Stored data
#####
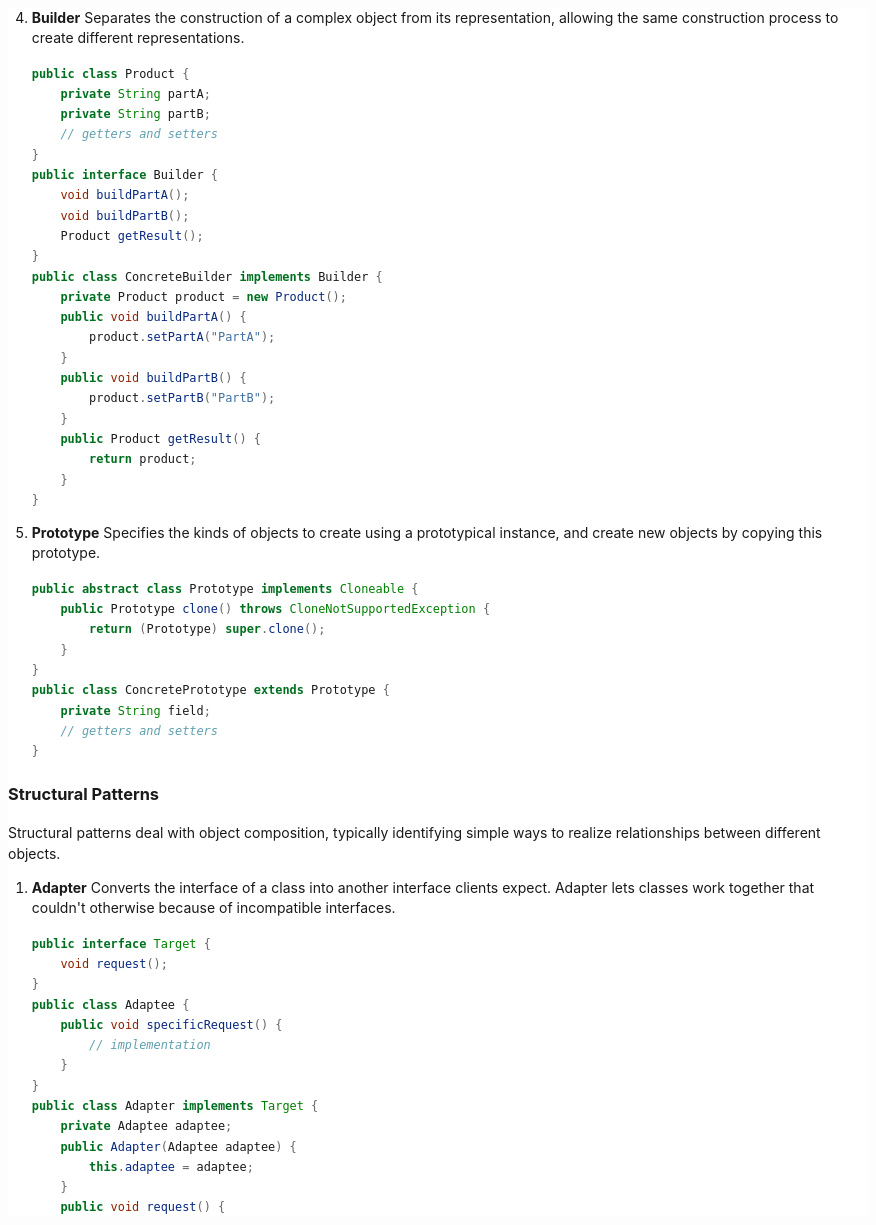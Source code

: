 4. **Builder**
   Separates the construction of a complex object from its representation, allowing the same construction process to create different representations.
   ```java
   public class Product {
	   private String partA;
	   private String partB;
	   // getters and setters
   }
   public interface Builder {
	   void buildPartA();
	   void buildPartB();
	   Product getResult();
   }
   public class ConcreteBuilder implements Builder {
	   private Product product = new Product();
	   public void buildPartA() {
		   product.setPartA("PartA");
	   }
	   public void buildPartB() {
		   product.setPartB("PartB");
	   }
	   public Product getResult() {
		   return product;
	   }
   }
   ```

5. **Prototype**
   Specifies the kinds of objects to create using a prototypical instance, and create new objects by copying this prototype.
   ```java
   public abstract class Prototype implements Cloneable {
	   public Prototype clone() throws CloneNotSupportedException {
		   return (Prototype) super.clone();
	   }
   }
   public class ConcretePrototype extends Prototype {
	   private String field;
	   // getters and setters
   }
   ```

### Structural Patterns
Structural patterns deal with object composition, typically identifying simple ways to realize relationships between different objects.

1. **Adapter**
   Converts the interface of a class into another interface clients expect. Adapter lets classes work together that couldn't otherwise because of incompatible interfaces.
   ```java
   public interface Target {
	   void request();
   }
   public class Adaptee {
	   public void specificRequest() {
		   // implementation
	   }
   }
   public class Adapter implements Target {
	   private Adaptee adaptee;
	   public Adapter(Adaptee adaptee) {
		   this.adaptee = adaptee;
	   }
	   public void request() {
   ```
#####
WHAT NEEDS TO BE DONE: The data above is to be printed exactly, all of it, except for the pictures.

TASK SOLUTION:
Source code

: 4. **Builder**
   Separates the construction of a complex object from its representation, allowing the same construction process to create different representations.
   ```java
   public class Product {
	   private String partA;
	   private String partB;
	   // getters and setters
   }
   public interface Builder {
	   void buildPartA();
	   void buildPartB();
	   Product getResult();
   }
   public class ConcreteBuilder implements Builder {
	   private Product product = new Product();
	   public void buildPartA() {
		   product.setPartA("PartA");
	   }
	   public void buildPartB() {
		   product.setPartB("PartB");
	   }
	   public Product getResult() {
		   return product;
	   }
   }
   ```

5. **Prototype**
   Specifies the kinds of objects to create using a prototypical instance, and create new objects by copying this prototype.
   ```java
   public abstract class Prototype implements Cloneable {
	   public Prototype clone() throws CloneNotSupportedException {
		   return (Prototype) super.clone();
	   }
   }
   public class ConcretePrototype extends Prototype {
	   private String field;
	   // getters and setters
   }
   ```

### Structural Patterns
Structural patterns deal with object composition, typically identifying simple ways to realize relationships between different objects.

1. **Adapter**
   Converts the interface of a class into another interface clients expect. Adapter lets classes work together that couldn't otherwise because of incompatible interfaces.
   ```java
   public interface Target {
	   void request();
   }
   public class Adaptee {
	   public void specificRequest() {
		   // implementation
	   }
   }
   public class Adapter implements Target {
	   private Adaptee adaptee;
	   public Adapter(Adaptee adaptee) {
		   this.adaptee = adaptee;
	   }
	   public void request() {
   ```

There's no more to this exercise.